◆ WHAT YOU SHOULD DO
Each line of the material below is to be checked for "Implement"; the number of matching lines is the only output expected.

◆ THE INPUT
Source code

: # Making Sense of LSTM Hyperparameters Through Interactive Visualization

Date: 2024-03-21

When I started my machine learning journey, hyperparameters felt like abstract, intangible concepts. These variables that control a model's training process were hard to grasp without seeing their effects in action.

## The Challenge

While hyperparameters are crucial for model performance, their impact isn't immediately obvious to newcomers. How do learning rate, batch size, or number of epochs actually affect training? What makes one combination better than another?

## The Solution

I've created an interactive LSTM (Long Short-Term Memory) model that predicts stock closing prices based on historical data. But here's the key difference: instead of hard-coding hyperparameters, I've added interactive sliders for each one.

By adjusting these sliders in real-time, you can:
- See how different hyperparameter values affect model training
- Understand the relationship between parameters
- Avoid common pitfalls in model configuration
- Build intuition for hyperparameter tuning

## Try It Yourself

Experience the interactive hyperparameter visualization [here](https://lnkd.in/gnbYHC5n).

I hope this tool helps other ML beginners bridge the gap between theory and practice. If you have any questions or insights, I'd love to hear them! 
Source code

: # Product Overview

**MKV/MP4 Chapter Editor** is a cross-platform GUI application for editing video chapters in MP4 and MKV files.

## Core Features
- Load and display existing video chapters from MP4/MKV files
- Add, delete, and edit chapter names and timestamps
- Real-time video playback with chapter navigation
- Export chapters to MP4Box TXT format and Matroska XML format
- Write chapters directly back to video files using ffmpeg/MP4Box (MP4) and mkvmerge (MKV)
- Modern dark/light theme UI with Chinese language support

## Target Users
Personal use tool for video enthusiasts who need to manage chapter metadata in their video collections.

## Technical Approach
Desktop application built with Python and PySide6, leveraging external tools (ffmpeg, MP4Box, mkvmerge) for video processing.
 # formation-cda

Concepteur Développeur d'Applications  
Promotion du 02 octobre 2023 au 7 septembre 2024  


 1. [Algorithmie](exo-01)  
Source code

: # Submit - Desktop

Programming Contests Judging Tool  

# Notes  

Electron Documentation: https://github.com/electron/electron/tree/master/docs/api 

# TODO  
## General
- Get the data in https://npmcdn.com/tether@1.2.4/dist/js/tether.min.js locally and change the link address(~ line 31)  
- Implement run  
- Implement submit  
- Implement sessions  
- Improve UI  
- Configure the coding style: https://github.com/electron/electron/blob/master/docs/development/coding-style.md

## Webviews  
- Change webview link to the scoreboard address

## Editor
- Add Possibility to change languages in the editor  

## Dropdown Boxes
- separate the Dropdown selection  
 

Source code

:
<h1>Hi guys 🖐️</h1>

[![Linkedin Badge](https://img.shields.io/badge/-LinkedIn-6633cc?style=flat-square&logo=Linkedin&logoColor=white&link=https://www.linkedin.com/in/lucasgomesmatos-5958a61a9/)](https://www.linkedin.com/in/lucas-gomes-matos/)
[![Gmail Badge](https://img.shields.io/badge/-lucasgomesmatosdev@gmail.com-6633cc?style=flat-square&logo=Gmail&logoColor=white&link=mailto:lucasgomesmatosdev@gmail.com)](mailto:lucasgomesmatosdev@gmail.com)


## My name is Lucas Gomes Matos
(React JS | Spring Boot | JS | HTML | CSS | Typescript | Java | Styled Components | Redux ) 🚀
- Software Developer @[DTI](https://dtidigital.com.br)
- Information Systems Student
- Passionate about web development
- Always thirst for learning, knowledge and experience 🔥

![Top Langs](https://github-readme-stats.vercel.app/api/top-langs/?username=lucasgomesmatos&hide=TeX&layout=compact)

◆ REPLY TO THE TASK
3